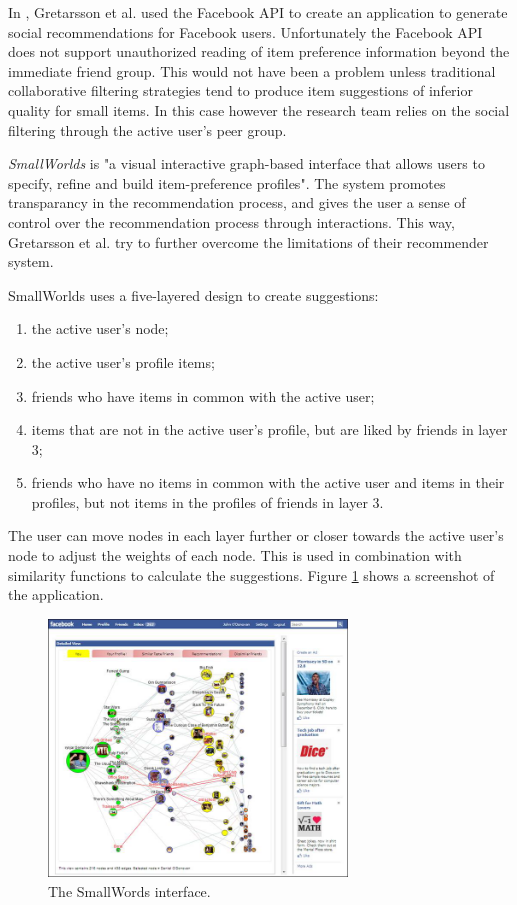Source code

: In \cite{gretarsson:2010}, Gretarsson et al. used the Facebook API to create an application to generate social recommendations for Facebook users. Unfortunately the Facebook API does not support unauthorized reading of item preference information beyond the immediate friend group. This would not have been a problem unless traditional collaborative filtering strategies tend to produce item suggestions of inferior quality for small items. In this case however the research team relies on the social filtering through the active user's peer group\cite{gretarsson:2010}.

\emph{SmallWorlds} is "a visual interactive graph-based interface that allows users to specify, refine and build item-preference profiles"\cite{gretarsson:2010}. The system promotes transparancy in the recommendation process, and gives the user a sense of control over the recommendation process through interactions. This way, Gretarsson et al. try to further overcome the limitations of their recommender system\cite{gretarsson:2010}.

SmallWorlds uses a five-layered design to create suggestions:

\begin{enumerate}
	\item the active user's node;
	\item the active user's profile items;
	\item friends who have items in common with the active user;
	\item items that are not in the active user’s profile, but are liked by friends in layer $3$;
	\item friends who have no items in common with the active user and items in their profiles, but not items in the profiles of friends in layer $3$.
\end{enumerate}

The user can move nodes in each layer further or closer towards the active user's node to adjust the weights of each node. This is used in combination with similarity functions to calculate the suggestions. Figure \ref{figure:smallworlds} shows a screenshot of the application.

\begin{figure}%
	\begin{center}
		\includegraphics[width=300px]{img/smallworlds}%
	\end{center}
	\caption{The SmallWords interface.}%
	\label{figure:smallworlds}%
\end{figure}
_ _ _
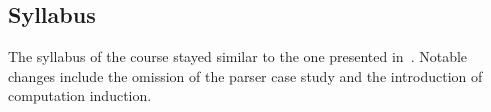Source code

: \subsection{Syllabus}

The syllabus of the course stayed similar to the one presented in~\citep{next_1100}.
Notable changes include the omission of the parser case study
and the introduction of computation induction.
_ _ _
Among the records above, extract exactly the lines from the line with "Notable changes include" to the line with "and the introduction", both lines included, and leave out the rest.

Notable changes include the omission of the parser case study
and the introduction of computation induction.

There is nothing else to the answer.